​10 Easy Tips for Getting Healthier ​10 Easy Tips for Getting Healthier

Jul 12th 2021

​10 Easy Tips for Getting Healthier

Written by Laurel Sterling, MA, RD, CDN

Laurel is a registered dietitian-nutritionist and certified nutritionist and has worked in the natural products industry since 2000. She has a passion for empowering others through nutritional education.

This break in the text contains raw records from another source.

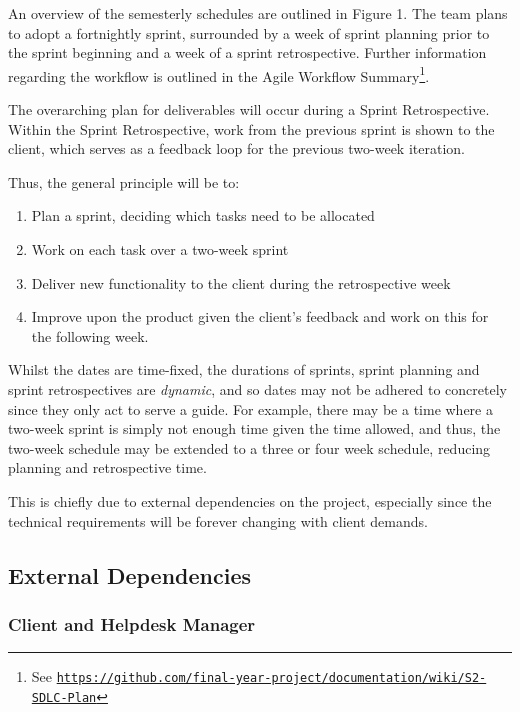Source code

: \documentclass[12pt,a4paper,]{article}
\renewcommand{\href}[2]{#2\footnote{See \texttt{\url{#1}}}}
\providecommand{\tightlist}{%
  \setlength{\itemsep}{0pt}\setlength{\parskip}{0pt}}
\begin{document}
An overview of the semesterly schedules are outlined in Figure 1. The
team plans to adopt a fortnightly sprint, surrounded by a week of sprint
planning prior to the sprint beginning and a week of a sprint
retrospective. Further information regarding the workflow is outlined in
the
\href{https://github.com/final-year-project/documentation/wiki/S2-SDLC-Plan}{Agile
Workflow Summary}.

The overarching plan for deliverables will occur during a Sprint
Retrospective. Within the Sprint Retrospective, work from the previous
sprint is shown to the client, which serves as a feedback loop for the
previous two-week iteration.

Thus, the general principle will be to:

\begin{enumerate}
\def\labelenumi{\arabic{enumi}.}
\tightlist
\item
  Plan a sprint, deciding which tasks need to be allocated
\item
  Work on each task over a two-week sprint
\item
  Deliver new functionality to the client during the retrospective week
\item
  Improve upon the product given the client's feedback and work on this
  for the following week.
\end{enumerate}

Whilst the dates are time-fixed, the durations of sprints, sprint
planning and sprint retrospectives are \emph{dynamic}, and so dates may
not be adhered to concretely since they only act to serve a guide. For
example, there may be a time where a two-week sprint is simply not
enough time given the time allowed, and thus, the two-week schedule may
be extended to a three or four week schedule, reducing planning and
retrospective time.

This is chiefly due to external dependencies on the project, especially
since the technical requirements will be forever changing with client
demands.

\subsection{External Dependencies}\label{external-dependencies}

\subsubsection{Client and Helpdesk
Manager}\label{client-and-helpdesk-manager}
\end{document}
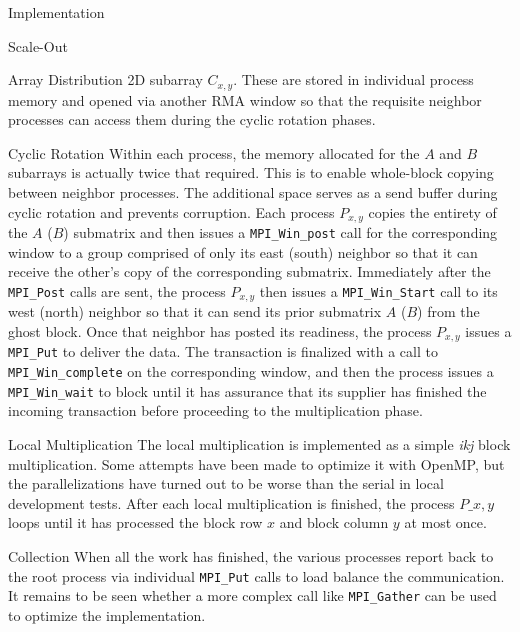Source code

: \documentclass{article}
\begin{document}
\begin{section}{Implementation}
\begin{subsection}{Scale-Out}
\begin{paragraph}{Array Distribution}
      2D subarray $C_{x,y}$. These are stored in individual process memory and opened via another RMA window so that the requisite neighbor processes
      can access them during the cyclic rotation phases.
    \end{paragraph}
    \begin{paragraph}{Cyclic Rotation}
      Within each process, the memory allocated for the $A$ and $B$ subarrays is actually twice that required. This is to enable whole-block copying
      between neighbor processes. The additional space serves as a send buffer during cyclic rotation and prevents corruption. Each process $P_{x,y}$
      copies the entirety of the $A$ ($B$) submatrix and then issues a \texttt{MPI\_Win\_post} call for the corresponding window to a group comprised of
      only its east (south) neighbor so that it can receive the other's copy of the corresponding submatrix. Immediately after the \texttt{MPI\_Post}
      calls are sent, the process $P_{x,y}$ then issues a \texttt{MPI\_Win\_Start} call to its west (north) neighbor so that it can send its prior submatrix
      $A$ ($B$) from the ghost block. Once that neighbor has posted its readiness, the process $P_{x,y}$ issues a \texttt{MPI\_Put} to deliver the data.
      The transaction is finalized with a call to \texttt{MPI\_Win\_complete} on the corresponding window, and then the process issues a \texttt{MPI\_Win\_wait}
      to block until it has assurance that its supplier has finished the incoming transaction before proceeding to the multiplication phase.
    \end{paragraph}
    \begin{paragraph}{Local Multiplication}
      The local multiplication is implemented as a simple \emph{ikj} block multiplication. Some attempts have been made to optimize it
      with OpenMP, but the parallelizations have turned out to be worse than the serial in local development tests.
      After each local multiplication is finished, the process $P\_{x,y}$ loops until it has processed the block row $x$ and block column $y$
      at most once.
    \end{paragraph}
    \begin{paragraph}{Collection}
      When all the work has finished, the various processes report back to the root process via individual \texttt{MPI\_Put} calls to load balance
      the communication. It remains to be seen whether a more complex call like \texttt{MPI\_Gather} can be used to optimize the implementation.
    \end{paragraph}
  \end{subsection}
\end{section}
\printbibliography
\end{document}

Getting healthier shouldn’t seem as daunting as it’s made out to be. If we break it down into smaller steps, it makes it easier to attain our targets. Creating a plan of action and a checklist can help. And we can hold ourselves accountable by using tracking apps or having friends by our side. Once we hit one of our goals, we should reward ourselves, then continue our journey toward a healthier lifestyle.

Healthy Lifestyle Habits

  1. Try to avoid smoking. There are programs available to assist and items like gums, patches, and medications. A practitioner can help find the best fit for success. Also, keep alcohol in moderation, meaning one drink per day for women and one to two per day for men. (1 drink = 12 oz beer, 4 oz wine, 1 oz liquor)
  2. Remember the saying, “An apple a day keeps the doctor away?” There’s truth to this. Nourishing our body properly is crucial to our overall health. Choose healthy proteins, fruits, veggies, fermented foods, complex carbs, beneficial fats, and limited amounts of caffeine, sugar, fast food, and salty food. Prepping foods ahead, batch cooking, and keeping healthy snack options available helps, and moderation is key. Have a treat on occasion and eat a healthy snack before a party to avoid overindulging. Some find it helpful to keep a food log for accountability.
  3. Keeping hydrated is important for thinking, skin health, eye moisture, controlling hunger, decreasing headaches, and more. Make sure to drink enough water during hotter weather to prevent dehydration. If you don’t like water alone, infuse it or add natural flavoring such as lemon, lime, strawberry, cucumber, or mint. If you’re trying to increase water consumption, track it with your food log or app.
  4. Along with healthy food choices, we should supplement additional vitamins and minerals. A high-quality daily multivitamin / mineral, plus additional vitamin D3omega-3s, and probiotics is a great start. If you need help remembering to take them, use an a.m. / p.m. pill box placed near your bedside or bathroom sink, put the bottles on your kitchen counter, or set reminder alarms on your phone.
  5. Maintaining activity and a healthy weight and stretching regularly is important. The American Heart Association (AHA) has noted that sitting for long periods of time could shorten one’s lifespan, so we should get up and move around as often as we can. Selecting an activity we enjoy is helpful, and we should aim for 30-60 minutes daily.
  6. Keeping stress levels in check is crucial for healthy living. We should break throughout the day (listen to music, go for a walk) and unplug from technology. Meditation and breathing exercises can also assist with relaxation and focus. Try starting out with meditating 5 minutes per day. Writing a gratitude list with three things we’re thankful for daily can also lift spirits.
  7. Lighten up! Laughter is really some of the best medicine that we should incorporate into our life daily because life can be stressful and chaotic at times. According to the American Heart Association, research suggests laughing can lower stress hormones and provide many other health benefits.
  8. Being outdoors and connecting with nature can decrease stress levels and help balance the hormones that regulate mood. Ever try grounding? It’s walking on grass barefoot and feeling the overall benefits from it. If we can exercise outside, we’re getting a 2-for-1!
  9. Sleep is such an important time for the body and mind to rest and repair. When we sleep well, we wake up feeling refreshed and alert. According to the NIH (National Institutes of Health), adults need at least 7 to 8 hours of sleep each night to be well rested, but the average adult sleeps for less than 7 hours a night. Consistency is the key to good sleep. Try these tips:
    1. A warm bath 1 hour before bed
    2. Keep the room as cool and as dark as possible
    3. Wind down with a relaxing book or magazine
    4. Turn off the TV or computer 30 minutes to 1 hour before bed
    5. Go to bed earlier and rise earlier, at the same time each day
    6. Avoid caffeine or sugar close to bed
    7. Avoid alcohol within 4 hours of bedtime
    8. Have “white noise” such as a fan to drown out little sounds
    9. Drink chamomile tea or use lavender essential oil in a diffuser
  10. Routine check-ups for vision, dental, skin, general, and gynecological (for women) are a MUST to know baseline labs and where your health lies. Keep on top of your levels, as the results will determine if you need to increase consumption of certain nutrients, change a stressor, increase activity, or alter a habit. Set reminders in your phone or write the appointments in your organizer, so you don’t forget to schedule or go to them.

For your journey toward becoming healthier, be sure to be gentle and patient with yourself and the entire process. You may vacillate in and out of hitting your goals and following through with everything, and that’s ok. Change can be difficult, so don’t be too hard on yourself. Be sure to choose the options that work best for your lifestyle and schedule, so you are able to maintain them.